At sunrise on Sunday, the 34,000-strong White army was on the move.

Like many others, I had hardly slept a wink during the night before.

The Wanderers family was converging on the national stadium, from far and wide, from Argentina to Australia, following in our forebearers’ footsteps of 100 years ago, when we opened Wembley in style.

The motorways were just a sea of coaches and cars, all decked in Wanderers colours as we swept south, overwhelming every service station on the way. It was our big day out - the Papa Johns Trophy final.

Coaches were herded into a search area, where they were relieved of any smuggled alcohol before parking right next to the stadium.

Phone cameras exploded into use with friends and families and any celebrities met.

I followed a very proud Mayor of Bolton, Akhtar Zaman, into the ground and had to smile as his fine mayoral regalia set the metal detectors off.

We headed for the superb Three Lions bar in the second tier and over some decent Camden Pale Ale and chicken burgers, we discussed our chances, with the majority expecting a close encounter but hoping that we could nick it if we played well.

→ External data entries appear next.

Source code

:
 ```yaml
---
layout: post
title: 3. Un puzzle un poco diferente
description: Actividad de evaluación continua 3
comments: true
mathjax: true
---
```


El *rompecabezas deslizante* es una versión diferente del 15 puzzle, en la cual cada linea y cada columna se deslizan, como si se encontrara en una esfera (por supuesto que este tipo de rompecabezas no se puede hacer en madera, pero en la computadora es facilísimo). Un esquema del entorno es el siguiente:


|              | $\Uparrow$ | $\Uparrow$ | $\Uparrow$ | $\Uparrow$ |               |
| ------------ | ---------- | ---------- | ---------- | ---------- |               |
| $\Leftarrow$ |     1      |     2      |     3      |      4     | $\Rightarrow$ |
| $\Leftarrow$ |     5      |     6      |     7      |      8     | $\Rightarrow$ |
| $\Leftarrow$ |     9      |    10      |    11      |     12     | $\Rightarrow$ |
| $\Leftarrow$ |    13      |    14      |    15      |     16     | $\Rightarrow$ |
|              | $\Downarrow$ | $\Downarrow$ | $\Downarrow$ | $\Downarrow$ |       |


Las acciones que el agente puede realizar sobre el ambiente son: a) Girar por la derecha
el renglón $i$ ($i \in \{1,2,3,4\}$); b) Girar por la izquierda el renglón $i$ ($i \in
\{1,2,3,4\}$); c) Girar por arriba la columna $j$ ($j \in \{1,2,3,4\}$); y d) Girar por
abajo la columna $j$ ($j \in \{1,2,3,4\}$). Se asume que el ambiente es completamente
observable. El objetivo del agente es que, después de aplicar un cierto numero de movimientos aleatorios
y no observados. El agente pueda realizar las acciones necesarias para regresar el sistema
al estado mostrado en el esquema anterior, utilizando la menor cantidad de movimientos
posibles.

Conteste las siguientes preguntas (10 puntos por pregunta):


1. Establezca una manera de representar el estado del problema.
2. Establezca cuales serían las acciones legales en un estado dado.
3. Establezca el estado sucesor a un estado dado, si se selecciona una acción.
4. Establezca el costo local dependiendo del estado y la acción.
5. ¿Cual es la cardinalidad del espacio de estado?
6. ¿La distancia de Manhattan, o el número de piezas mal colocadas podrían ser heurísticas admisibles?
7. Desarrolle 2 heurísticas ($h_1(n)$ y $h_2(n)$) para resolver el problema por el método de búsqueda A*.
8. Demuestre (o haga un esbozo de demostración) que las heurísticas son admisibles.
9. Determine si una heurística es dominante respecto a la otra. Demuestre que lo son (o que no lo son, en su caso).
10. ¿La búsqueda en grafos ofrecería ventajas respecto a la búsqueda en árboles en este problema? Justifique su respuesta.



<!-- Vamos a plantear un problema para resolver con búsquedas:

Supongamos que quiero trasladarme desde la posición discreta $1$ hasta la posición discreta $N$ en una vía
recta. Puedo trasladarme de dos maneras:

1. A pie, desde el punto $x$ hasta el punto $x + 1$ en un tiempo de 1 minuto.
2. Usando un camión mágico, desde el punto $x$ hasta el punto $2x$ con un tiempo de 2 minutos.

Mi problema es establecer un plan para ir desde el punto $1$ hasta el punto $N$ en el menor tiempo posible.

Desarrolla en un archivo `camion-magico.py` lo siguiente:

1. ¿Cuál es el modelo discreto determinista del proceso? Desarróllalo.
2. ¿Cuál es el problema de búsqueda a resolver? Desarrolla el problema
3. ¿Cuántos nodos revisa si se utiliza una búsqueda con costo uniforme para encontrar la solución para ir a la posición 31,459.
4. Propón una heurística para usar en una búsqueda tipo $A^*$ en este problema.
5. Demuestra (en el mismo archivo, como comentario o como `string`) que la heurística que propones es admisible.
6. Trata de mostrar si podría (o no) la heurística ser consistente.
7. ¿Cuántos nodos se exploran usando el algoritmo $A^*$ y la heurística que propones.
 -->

After the trials and tribulations of the recent dark ages, when we came so close to extinction, we were just happy to be there.

Emotions went through the roof, watching our Wanderers walk out on to the Wembley pitch, the fans heartedly singing the National Anthem and was it a good omen when Vernon Kay got his hands on the EFL Trophy?

Bolton were up for it from the kick off and within 10 minutes we were pinching ourselves in amazement as we surged into a two-goal lead through Kyle Dempsey and Dion Charles.

We kept it going for the whole match. Veni, vidi, vici; Bolton came. Bolton saw. Bolton conquered.

We played them off the park. The only disappointment was the referee twice dismissing red card decisions after what looked like bad fouls on Josh Sheehan and Eoin Toal.

The celebrations at the end brought tears of joy to my eyes.

Our team had done it. We had performed brilliantly on the highest stage.

This was our day. This was for everyone connected with Bolton Wanderers.

The fans were singing ‘Sharron Brittan, she’s one of our own’.

And seeing our adopted sons, Conor Bradley and James Trafford, celebrating like two Bolton fans was heartwarming magic.

Today we are all proud to be a Wanderer.